In both of the examples above the node is not oversubscribed at mapping time because the hostfile set the oversubscription limit to slots=32 for each node. It is only after we exceed that limit that PRRTE will throw an oversubscription error.

Consider next if we ran the following:

prun --np 66 --hostfile myhostfile --map-by core:HWTCPUS --bind-to hwthread hostname

This will return an error at mapping time indicating an oversubscription scenario. The mapping mechanism will assign all of the available slots (64 across 2 nodes) and be left two processes to map. The only way to map those processes is to exceed the number of available slots putting the job into an oversubscription scenario.

You can force PRRTE to oversubscribe the nodes by using the :OVERSUBSCRIBE qualifier to the --map-by option as seen in the example below:

prun --np 66 --hostfile myhostfile \
    --map-by core:HWTCPUS:OVERSUBSCRIBE --bind-to hwthread hostname

This will run correctly placing 34 processes on node01 and 32 on node02. Each process is bound to a unique hardware thread.

9.6.1. Overloading vs. Oversubscription: Package Example

Let’s extend these examples by considering the package level.

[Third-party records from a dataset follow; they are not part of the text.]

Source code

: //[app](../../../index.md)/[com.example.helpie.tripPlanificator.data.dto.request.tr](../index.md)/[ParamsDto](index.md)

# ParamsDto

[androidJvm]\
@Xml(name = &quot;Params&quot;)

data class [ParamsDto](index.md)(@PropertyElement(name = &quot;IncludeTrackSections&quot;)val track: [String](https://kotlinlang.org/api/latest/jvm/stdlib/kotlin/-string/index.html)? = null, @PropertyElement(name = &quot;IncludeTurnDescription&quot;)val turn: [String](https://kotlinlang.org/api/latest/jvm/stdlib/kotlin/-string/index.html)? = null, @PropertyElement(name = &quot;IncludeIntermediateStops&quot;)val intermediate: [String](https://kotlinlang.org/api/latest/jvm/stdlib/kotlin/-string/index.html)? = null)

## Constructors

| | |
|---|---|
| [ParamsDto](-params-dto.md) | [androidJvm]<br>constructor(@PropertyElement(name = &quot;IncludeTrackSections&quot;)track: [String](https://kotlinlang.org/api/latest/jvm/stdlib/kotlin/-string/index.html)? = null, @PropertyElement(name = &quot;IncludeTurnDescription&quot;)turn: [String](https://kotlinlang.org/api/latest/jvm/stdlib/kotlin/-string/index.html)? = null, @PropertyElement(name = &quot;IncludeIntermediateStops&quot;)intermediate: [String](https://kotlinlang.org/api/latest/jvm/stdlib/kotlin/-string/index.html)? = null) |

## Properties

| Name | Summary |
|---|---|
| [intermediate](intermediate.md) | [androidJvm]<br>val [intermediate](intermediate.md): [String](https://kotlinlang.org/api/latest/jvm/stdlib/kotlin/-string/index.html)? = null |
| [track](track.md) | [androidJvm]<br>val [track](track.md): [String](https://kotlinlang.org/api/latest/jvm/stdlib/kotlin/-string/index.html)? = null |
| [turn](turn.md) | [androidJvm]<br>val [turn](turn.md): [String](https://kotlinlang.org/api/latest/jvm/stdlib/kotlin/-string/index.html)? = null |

Consider the same node as before, but with the hostfile below:

$ cat myhostfile
node01 slots=22
node02 slots=22

The lowest level CPUs are “cores” and we have 20 total (10 per package).

If we run:

prun --np 20 --hostfile myhostfile --map-by package \
    --bind-to package:REPORT hostname

Then 10 processes are mapped to each package, and bound at the package level. This is not overloading since we have 10 CPUs (cores) available in the package at the hardware level.

However, if we run:

prun --np 21 --hostfile myhostfile --map-by package \
    --bind-to package:REPORT hostname

Then 11 processes are mapped to the first package and 10 to the second package. At binding time we have an overloading scenario because there are only 10 CPUs (cores) available in the package at the hardware level. So the first package is overloaded.

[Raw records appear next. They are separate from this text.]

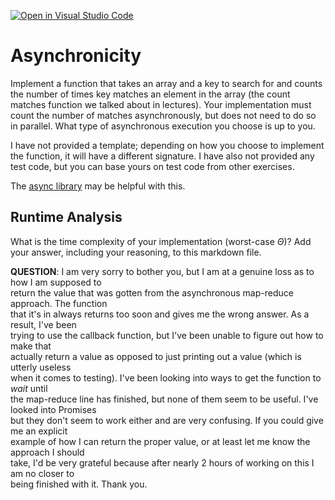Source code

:[![Open in Visual Studio Code](https://classroom.github.com/assets/open-in-vscode-718a45dd9cf7e7f842a935f5ebbe5719a5e09af4491e668f4dbf3b35d5cca122.svg)](https://classroom.github.com/online_ide?assignment_repo_id=12905372&assignment_repo_type=AssignmentRepo)
# Asynchronicity

Implement a function that takes an array and a key to search for and counts the
number of times key matches an element in the array (the count matches function
we talked about in lectures). Your implementation must count the number of
matches asynchronously, but does not need to do so in parallel. What type of
asynchronous execution you choose is up to you.

I have not provided a template; depending on how you choose to implement the
function, it will have a different signature. I have also not provided any test
code, but you can base yours on test code from other exercises.

The [async library](https://caolan.github.io/async/v3/) may be helpful with
this.

## Runtime Analysis

What is the time complexity of your implementation (worst-case $\Theta$)? Add
your answer, including your reasoning, to this markdown file.  


**QUESTION**:
I am very sorry to bother you, but I am at a genuine loss as to how I am supposed to  
return the value that was gotten from the asynchronous map-reduce approach. The function  
that it's in always returns too soon and gives me the wrong answer. As a result, I've been  
trying to use the callback function, but I've been unable to figure out how to make that  
actually return a value as opposed to just printing out a value (which is utterly useless  
when it comes to testing). I've been looking into ways to get the function to *wait* until  
the map-reduce line has finished, but none of them seem to be useful. I've looked into Promises  
but they don't seem to work either and are very confusing. If you could give me an explicit  
example of how I can return the proper value, or at least let me know the approach I should  
take, I'd be very grateful because after nearly 2 hours of working on this I am no closer to  
being finished with it. Thank you.
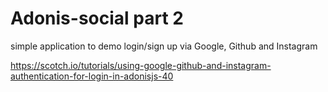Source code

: # Adonis-social part 2

simple application to demo login/sign up via Google, Github and Instagram

https://scotch.io/tutorials/using-google-github-and-instagram-authentication-for-login-in-adonisjs-40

9.6.2. Overloading vs. Oversubscription: Hardware Threads Example

Similarly, if we consider hardware threads.

Consider the same node as before, but with the hostfile below:

$ cat myhostfile
node01 slots=165
node02 slots=165

The lowest level CPUs are “hwthreads” (because we are going to use the :HWTCPUS qualifier) and we have 160 total (80 per package).

If we re-run (from the package example) and add the :HWTCPUS qualifier:

prun --np 21 --hostfile myhostfile --map-by package:HWTCPUS \
    --bind-to package:REPORT hostname

Without the :HWTCPUS qualifier this would be overloading (as we saw previously). The mapper places 11 processes on the first package and 10 to the second package. The processes are still bound to the package level. However, with the :HWTCPUS qualifier, it is not overloading since we have 80 CPUs (hwthreads) available in the package at the hardware level.

Alternatively, if we run:

prun --np 161 --hostfile myhostfile --map-by package:HWTCPUS \
    --bind-to package:REPORT hostname

Then 81 processes are mapped to the first package and 80 to the second package. At binding time we have an overloading scenario because there are only 80 CPUs (hwthreads) available in the package at the hardware level. So the first package is overloaded.